Choose Love, Not Hate ... for Martin Luther King
“I have decided to stick with love. Hate is too great a burden to bear…”
Martin Luther King spoke those words and his life was an embodiment of this sentiment. King died in 1968, the year my younger daughter was born, which now feels like eons of time ago. But the thing about wise words is that they never become dated or tired or irrelevant….Their message is universal, touching all of humanity. King believed in the universal right and wrong, the just and unjust. When I came to Buddhist practice over 20 years ago I remember being touched by these words: “hatred never ceases by hatred but by love alone…” Words from Gotama Buddha from over 2500 years ago. Clearly King was a brother to the Buddha, as he was to India’s Mahatma Gandhi.

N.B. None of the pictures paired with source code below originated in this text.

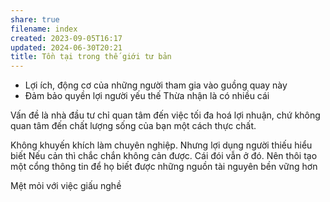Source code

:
 ```yaml
---
share: true
filename: index
created: 2023-09-05T16:17
updated: 2024-06-30T20:21
title: Tồn tại trong thế giới tư bản
---
```

- Lợi ích, động cơ của những người tham gia vào guồng quay này
- Đảm bảo quyền lợi người yếu thế
Thừa nhận là có nhiều cái 

Vấn đề là nhà đầu tư chỉ quan tâm đến việc tối đa hoá lợi nhuận, chứ không quan tâm đến chất lượng sống của bạn một cách thực chất.

Không khuyến khích làm chuyên nghiệp. Nhưng 
lợi dụng người thiếu hiểu biết
Nếu cản thì chắc chắn không cản được. Cái đói vẫn ở đó. Nên thôi tạo một cổng thông tin để họ biết được những nguồn tài nguyên bền vững hơn

Mệt mỏi với việc giấu nghề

Today I want to talk about why love feels familiar to me and hatred alien. It started with my grandmother who gave me the unconditional love from my earliest days (3 years and up) that my mother could not. It showed up in her teaching me piano, dominos, taking me to the opera, telling me stories of her childhood, teaching me table manners, guiding me to the duck pond to feed the ducks, reading the Greek myths, and getting that special pair of patent leather shoes I had seen in Macy’s window so I could look ever so grown up when we went to our next concert together. And then some time later there was Elda in Florence who shared the creation and joy of making food with me - I was eleven at the time. An uneducated peasant woman, she lived and breathed affection for her tomatoes, parmesan, basil, and beautiful egg noodles. The year I spent witnessing her culinary artistry was a year I spent witnessing love, I think. And there was Michael Stephens, a long haired beau I held close, Concetto Amatore, a Sicilian young man who sang Italian ballads to me and whose green eyes melted with pleasure just looking at me. In a highly improbably romance, I was carried along in a sweet bubble of love and affection. I temporarily forgot my anxious and unreachable mother who spent the majority of her time drinking, dressing up, and fabricating a new persona for herself. When I was an adolescent I tried to conjure up anger and hatred for this neglectful woman, to pay her back for ignoring me, but it was hard… I saw in her a loneliness a sadness and confusion that I also detected in myself. Part of me wanted to hate her because I felt so abandoned, but it never really worked. I resigned myself to melancholy and disappointment.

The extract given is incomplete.